D is soft in Denmark. Sondergaard is Sonnegoe, Kierkegaard is Kierkegoe, Knausgaard is Kenausgoe. A happy, strange week in Copenhagen to finish off the Fjender project for now. Really at the core of this offshoot of the Enemies project was the relationship between myself and Morten Sondergaard, and his hospitality, generosity and energy of ideas has made my time in Copenhagen memorable. To have the time to really communicate with someone, to refine ones ideas in the face of such openness and intelligence is a wonderful thing, the very physical actualisation of an approach I’ve tried to take to my writing, my events and all such things, where process is emphasised over product, with the hope that the positive former will take care of the latter.

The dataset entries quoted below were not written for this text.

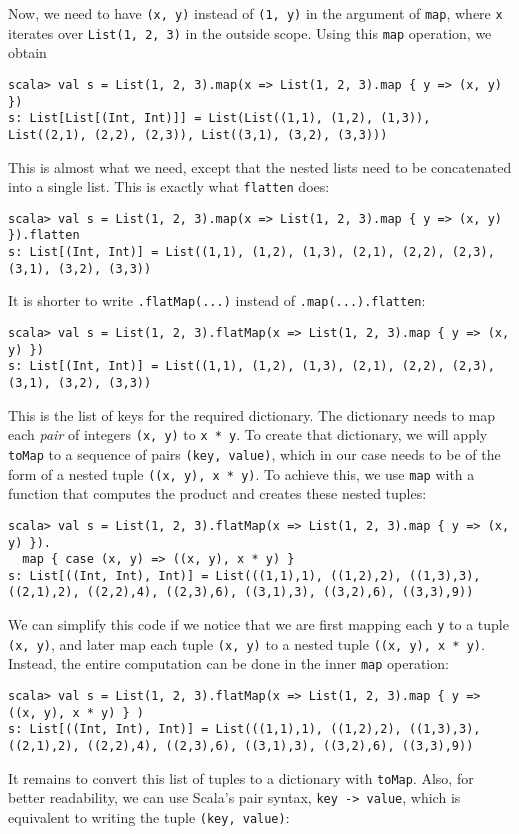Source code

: Now, we need to have \lstinline!(x, y)! instead of \lstinline!(1, y)!
in the argument of \lstinline!map!, where \lstinline!x! iterates
over \lstinline!List(1, 2, 3)! in the outside scope. Using this \lstinline!map!
operation, we obtain
\begin{lstlisting}
scala> val s = List(1, 2, 3).map(x => List(1, 2, 3).map { y => (x, y) })
s: List[List[(Int, Int)]] = List(List((1,1), (1,2), (1,3)), List((2,1), (2,2), (2,3)), List((3,1), (3,2), (3,3)))
\end{lstlisting}
This is almost what we need, except that the nested lists need to
be concatenated into a single list. This is exactly what \lstinline!flatten!
does:
\begin{lstlisting}
scala> val s = List(1, 2, 3).map(x => List(1, 2, 3).map { y => (x, y) }).flatten
s: List[(Int, Int)] = List((1,1), (1,2), (1,3), (2,1), (2,2), (2,3), (3,1), (3,2), (3,3))
\end{lstlisting}
It is shorter to write \lstinline!.flatMap(...)! instead of \lstinline!.map(...).flatten!:
\begin{lstlisting}
scala> val s = List(1, 2, 3).flatMap(x => List(1, 2, 3).map { y => (x, y) })
s: List[(Int, Int)] = List((1,1), (1,2), (1,3), (2,1), (2,2), (2,3), (3,1), (3,2), (3,3)) 
\end{lstlisting}
This is the list of keys for the required dictionary. The dictionary
needs to map each \emph{pair} of integers \lstinline!(x, y)! to \lstinline!x * y!.
To create that dictionary, we will apply \lstinline!toMap! to a sequence
of pairs \lstinline!(key, value)!, which in our case needs to be
of the form of a nested tuple \lstinline!((x, y), x * y)!. To achieve
this, we use \lstinline!map! with a function that computes the product
and creates these nested tuples:
\begin{lstlisting}
scala> val s = List(1, 2, 3).flatMap(x => List(1, 2, 3).map { y => (x, y) }).
  map { case (x, y) => ((x, y), x * y) }
s: List[((Int, Int), Int)] = List(((1,1),1), ((1,2),2), ((1,3),3), ((2,1),2), ((2,2),4), ((2,3),6), ((3,1),3), ((3,2),6), ((3,3),9))
\end{lstlisting}
We can simplify this code if we notice that we are first mapping each
\lstinline!y! to a tuple \lstinline!(x, y)!, and later map each
tuple \lstinline!(x, y)! to a nested tuple \lstinline!((x, y), x * y)!.
Instead, the entire computation can be done in the inner \lstinline!map!
operation:
\begin{lstlisting}
scala> val s = List(1, 2, 3).flatMap(x => List(1, 2, 3).map { y => ((x, y), x * y) } )
s: List[((Int, Int), Int)] = List(((1,1),1), ((1,2),2), ((1,3),3), ((2,1),2), ((2,2),4), ((2,3),6), ((3,1),3), ((3,2),6), ((3,3),9))
\end{lstlisting}
It remains to convert this list of tuples to a dictionary with \lstinline!toMap!.
Also, for better readability, we can use Scala\textsf{'}s pair syntax, \lstinline!key -> value!,
which is equivalent to writing the tuple \lstinline!(key, value)!:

vikings on exhibition at Ark books, Copenhagen
My last day in Denmark was spent visiting the Asger Jorn exhibition at the national art museum, with Peter Jaeger and Morten, two wiser, kinder poets you couldn’t hope to meet. Having just taught Jorn as part of my Poetry School class a few weeks back, as he was a fundamental part of the CoBrA group, and been entranced by his work the further my investigations went, this was a perfect combination of things. Once in awhile an exhibition does what it is supposed to do to you. Once I had spoken to Morten and Peter at great length I found an arts supply shop, bought indian ink and paper and a scratch pen and took to finally completing a project of asemic writing I had begun years before. This is the purpose of all the stupid emailing bullshit, all the admin, the fraught running between working fulltime, training, teaching, organising – to open up days, like a aperture, where I am overwhelmed with the feeling of being fortunate to be able to experience life as a choice, to have the complete freedom to have experiences beyond my own small world, in new places, with new people, who are wiser and kinder and more intelligent than I, and to be able to create reflections of that experience without limitation.
Overall it was a week split in two, dark days and light days. The day at the zoo, commiserating with the surviving giraffes and spending hours by the bears, finding Kierkegaard’s grave by accident, visiting Ark books, who were hosting our reading and exhibiting my books and runic art, and then reading in the strange literature house with Morten, Peter and Martin Glaz Serup was wonderful. I am sure it will be the beginning of much, the Fjender project, rather than an end, and over the three events and month that it has lasted I have proven to myself that this mode of organisation, creating partnerships in writing across nations and languages has the potential for brilliance I thought it did.